How Dunkin’ ditched its “Donut” for a Game changing Branding Strategy

Some logo designs stand out more than the others, but why? What’s the secret behind their unforgettable appeal? Is it the design, color palette, font, or a magical combination of all? To understand this, we’ll take you on an evolution tour of one of the most remarkable logos in the world, the Dunkin Donuts logo. 

Simple yet striking, the design looks as if it could be drawn by hand with colored pencils. Although the present version of the logo looks plain and uncomplicated, it wasn’t so in the initial years. Like any big brand, Dunkin’ Donuts modified its logo a number of times before giving it its current look. 

The transition of Dunkin Donuts logo

An American global doughnut company and coffeehouse chain, Dunkin Donuts was founded in 1950 by William Rosenberg in Quincy, Massachusetts. Since its inception, the brand has grown to become one of the largest global coffee and baked goods chains, with more than 11,000 restaurants in 33 different countries. There are over 1,000 items on its menu, including doughnuts, bagels, other baked goods, and a range of hot and cold beverages. 

The brand mostly competes with Starbucks in coffee sales, as well as with Honey Dew Donuts and Krispy Kreme Doughnuts. Dunkin’ launched its first logo in 1950, the same year it was founded. While the initial logo was a dark red wordmark in a cursive script, it has come a long way since then. Let’s take a close look at how the Dunkin Donuts logo design has evolved with time. 
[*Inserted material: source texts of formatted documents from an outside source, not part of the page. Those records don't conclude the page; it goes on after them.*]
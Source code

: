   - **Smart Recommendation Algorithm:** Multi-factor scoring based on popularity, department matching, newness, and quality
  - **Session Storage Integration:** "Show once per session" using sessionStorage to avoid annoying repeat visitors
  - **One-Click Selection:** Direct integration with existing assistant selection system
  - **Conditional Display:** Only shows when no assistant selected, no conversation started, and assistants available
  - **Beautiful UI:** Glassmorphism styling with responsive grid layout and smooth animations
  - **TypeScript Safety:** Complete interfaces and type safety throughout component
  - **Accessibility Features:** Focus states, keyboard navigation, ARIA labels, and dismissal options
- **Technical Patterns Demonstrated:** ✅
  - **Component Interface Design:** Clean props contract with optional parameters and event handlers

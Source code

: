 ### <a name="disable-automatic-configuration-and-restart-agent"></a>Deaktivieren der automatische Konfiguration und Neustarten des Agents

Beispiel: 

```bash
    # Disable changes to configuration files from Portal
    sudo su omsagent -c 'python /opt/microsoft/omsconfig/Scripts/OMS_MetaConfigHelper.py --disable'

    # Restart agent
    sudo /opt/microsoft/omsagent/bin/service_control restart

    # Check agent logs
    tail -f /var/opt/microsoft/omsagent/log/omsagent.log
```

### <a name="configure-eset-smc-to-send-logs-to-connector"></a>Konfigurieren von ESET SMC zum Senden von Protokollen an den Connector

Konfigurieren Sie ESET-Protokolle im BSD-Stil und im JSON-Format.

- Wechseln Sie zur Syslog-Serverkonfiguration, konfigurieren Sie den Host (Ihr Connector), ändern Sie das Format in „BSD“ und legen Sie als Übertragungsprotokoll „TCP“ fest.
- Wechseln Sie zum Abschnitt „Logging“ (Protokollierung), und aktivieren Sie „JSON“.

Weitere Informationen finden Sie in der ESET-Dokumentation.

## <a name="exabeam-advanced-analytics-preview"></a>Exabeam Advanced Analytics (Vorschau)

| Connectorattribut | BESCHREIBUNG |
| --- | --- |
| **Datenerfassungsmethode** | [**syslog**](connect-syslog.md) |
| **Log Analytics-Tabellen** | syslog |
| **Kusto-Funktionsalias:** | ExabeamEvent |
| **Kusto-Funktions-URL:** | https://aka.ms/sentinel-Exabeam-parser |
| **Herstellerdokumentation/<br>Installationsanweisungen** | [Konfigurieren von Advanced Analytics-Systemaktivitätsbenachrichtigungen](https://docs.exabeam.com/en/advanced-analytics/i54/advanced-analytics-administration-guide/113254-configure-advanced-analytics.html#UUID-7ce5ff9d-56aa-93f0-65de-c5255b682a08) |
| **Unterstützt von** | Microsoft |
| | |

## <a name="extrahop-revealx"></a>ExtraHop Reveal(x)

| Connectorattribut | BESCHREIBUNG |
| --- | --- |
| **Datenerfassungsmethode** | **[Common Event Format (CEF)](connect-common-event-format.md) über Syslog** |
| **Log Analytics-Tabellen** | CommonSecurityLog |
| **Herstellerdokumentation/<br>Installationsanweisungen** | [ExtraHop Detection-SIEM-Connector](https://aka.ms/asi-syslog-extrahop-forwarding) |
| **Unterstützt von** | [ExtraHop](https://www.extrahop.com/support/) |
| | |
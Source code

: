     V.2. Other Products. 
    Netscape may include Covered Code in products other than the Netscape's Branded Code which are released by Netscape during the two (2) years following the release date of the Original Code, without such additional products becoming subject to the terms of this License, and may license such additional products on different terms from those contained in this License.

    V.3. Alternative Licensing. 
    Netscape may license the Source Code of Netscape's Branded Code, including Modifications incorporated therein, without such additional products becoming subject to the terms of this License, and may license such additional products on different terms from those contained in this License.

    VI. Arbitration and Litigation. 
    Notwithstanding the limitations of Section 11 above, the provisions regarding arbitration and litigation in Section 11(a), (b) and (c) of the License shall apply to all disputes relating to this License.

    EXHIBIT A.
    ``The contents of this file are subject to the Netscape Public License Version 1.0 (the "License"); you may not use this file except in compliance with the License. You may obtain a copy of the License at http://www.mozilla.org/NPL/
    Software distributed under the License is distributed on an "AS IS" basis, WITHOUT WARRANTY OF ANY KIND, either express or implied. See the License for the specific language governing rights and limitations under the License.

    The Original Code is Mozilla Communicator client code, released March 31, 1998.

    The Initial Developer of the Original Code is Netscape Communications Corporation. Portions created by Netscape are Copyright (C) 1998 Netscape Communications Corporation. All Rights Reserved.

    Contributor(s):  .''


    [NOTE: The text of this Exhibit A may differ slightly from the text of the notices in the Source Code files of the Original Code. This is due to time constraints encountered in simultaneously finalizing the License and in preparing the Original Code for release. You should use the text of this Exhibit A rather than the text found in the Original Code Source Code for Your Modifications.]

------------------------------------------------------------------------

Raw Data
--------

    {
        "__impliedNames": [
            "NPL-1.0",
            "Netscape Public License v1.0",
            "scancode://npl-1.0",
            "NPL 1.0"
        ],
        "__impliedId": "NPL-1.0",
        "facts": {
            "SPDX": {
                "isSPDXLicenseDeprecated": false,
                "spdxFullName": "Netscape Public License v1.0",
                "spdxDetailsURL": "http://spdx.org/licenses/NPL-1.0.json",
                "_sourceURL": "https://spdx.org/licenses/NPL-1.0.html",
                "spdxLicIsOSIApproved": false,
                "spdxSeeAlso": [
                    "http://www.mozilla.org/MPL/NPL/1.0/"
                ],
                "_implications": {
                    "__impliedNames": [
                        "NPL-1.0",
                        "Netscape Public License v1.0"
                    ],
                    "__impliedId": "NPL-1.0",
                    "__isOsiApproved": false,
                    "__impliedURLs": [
Fact Check: The brand’s mascot, called Dunkie, featured on the Dunkin Donuts logo in 1955. The dancing mascot’s body depicted a mug, while his head, legs, and hands were made of donuts. The 1950 script logo could be seen over the mug. This version was registered in 1961.

1950 – 1960

Dunkin Donuts logo from 1950 - 1960

The oldest Dunkin Donuts logo was nothing close to the present one. The phrase “Dunkin Donuts” was in italics and placed diagonally. The top bar of the alphabet “t” was elongated, stretched over “u” and “s”, the tail of which was stylishly curved. Both the handwritten script and the brownish-red color were so much different from the plump and quirky letters we’re used to now.

1960 – 1976

Dunkin Donuts logo from in 1960

It was now that the famous candy pink shade appeared on the emblem and has remained there ever since. The logo is based on a cup design, which is a symbolic way to say the brand sells coffee. The brand name is written in a donut shape at the top of the cup, which also indicates that they deal in donuts and other bakery items. In 1976, the pictorial part of the logo was replaced by the brand name “Dunkin’ Donuts” in orange and pink.

How Dunkin’ ditched its “Donut” for a Game changing Branding Strategy

The top part is in tinted candy orange whereas the bottom part is in fluorescent pink. The letters looked friendly and edible, and there was a fresh feel about the colors. This logo remained the face of the company for a long time until 2002, when they thought of redesigning it for better customer reach.

2002 – 2007

Dunkin Donuts logo in 2002

In the 2002 logo redesign project, the designers added a cup to the previous version to make customers immediately realize that they can buy coffee with donuts at Dunkin’ Donuts. Inside the cup, there’s a drink filled to the brim, over which clouds of steam appear. This is an indication that their products are always served fresh and hot. The graphic emblem is placed left to the brand name. In 2007, a few more modifications were done to this logo.

A brown outline and a few more details were added to the cup, giving it a more realistic and enticing look. Unlike an entire pink background, the rectangle behind the cup was colored in orange and pink, and the “Dunkin’ Donuts” was replaced with “DD” abbreviation.

2019 – Present

Latest and new Dunkin Donuts logo

In 2019, the brand once again changed its logo design to better fit the wide range of products that it offers. While the old version depicted donuts and coffee (through motifs), the present Dunkin Donuts logo does not portray anything particular and hence, allows a broader interpretation. The designers dropped the word “Donuts” from the wordmark, leaving “Dunkin”. The apostrophe at the top was also given the raspberry sorbet color. The font was also made bigger and more attractive so that it immediately catches the audience’s attention. 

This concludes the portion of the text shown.